For Indianapolis, their first NCAA Division II playoff spot is on the line with a road-trip to Urbana. No league opponent has been closer than 19 points to the Hounds in the first season of GLVC football, but Urbana enters the game at 7-3 overall, and 5-2 in GLVC play. The last post-season game for UIndy occurred when it played Division III football in 1975.

The Victory Bell game in Franklin needs no additional buildup. However, the winner will get an automatic bid to the DIII playoffs. Franklin has represented the HCAC in post-season play four of the last five years, and much like Indianapolis, really hasn’t been challenged in league play. Hanover lost for the first time in league play last week, but would still win the league having the head-to-head advantage over the Grizzlies with the win. The Panthers last won the league in 2003.

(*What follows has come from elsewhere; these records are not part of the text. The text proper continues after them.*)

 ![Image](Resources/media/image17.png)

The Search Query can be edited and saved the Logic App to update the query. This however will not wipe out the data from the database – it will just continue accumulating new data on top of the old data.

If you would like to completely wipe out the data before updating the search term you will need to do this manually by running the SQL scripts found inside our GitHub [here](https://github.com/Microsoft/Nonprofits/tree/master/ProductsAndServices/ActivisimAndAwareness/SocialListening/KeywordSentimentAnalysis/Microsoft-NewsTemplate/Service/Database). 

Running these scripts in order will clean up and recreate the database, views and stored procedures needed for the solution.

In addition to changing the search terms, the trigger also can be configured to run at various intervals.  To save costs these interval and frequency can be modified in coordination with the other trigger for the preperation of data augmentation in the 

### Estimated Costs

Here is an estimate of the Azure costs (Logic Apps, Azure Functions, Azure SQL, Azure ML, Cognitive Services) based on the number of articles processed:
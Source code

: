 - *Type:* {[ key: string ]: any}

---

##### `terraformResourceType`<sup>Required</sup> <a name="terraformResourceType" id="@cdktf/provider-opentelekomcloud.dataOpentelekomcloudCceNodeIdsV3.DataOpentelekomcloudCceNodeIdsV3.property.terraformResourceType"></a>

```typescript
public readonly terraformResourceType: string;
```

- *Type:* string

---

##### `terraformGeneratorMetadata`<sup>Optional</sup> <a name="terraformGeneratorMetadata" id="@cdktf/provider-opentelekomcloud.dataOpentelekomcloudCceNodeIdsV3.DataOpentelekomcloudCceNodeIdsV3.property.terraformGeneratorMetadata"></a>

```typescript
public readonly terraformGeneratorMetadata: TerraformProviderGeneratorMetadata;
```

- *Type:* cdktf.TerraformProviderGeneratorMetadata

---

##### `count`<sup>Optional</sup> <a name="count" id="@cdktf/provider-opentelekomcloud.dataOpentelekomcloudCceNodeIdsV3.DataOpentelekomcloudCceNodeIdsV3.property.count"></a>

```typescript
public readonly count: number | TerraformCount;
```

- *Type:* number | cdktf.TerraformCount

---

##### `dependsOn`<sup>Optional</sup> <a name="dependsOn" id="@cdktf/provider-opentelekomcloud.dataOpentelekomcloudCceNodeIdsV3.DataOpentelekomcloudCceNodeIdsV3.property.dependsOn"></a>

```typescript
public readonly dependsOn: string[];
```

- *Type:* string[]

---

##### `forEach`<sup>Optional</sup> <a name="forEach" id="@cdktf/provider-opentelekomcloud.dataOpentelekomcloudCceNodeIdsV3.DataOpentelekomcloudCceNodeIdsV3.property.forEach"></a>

Amazingly, in terms of small college football games, the fourth game on our “depth chart” is the Monon Bell game. Blame DePauw’s sudden and steep decline in football, plus Wabash’s surprising two losses in NCAC play for a lack of drama leading into this game. Many times in the last decade, with these teams being in different conferences, both would be heading into post-season play after this game. That’s not the case this season. The Tigers are just 2-7, while Wabash has a flickering chance of getting a playoff berth at 7-2. These two will have to settle for simply playing in front of about 10,000 fans and a national TV audience on Saturday.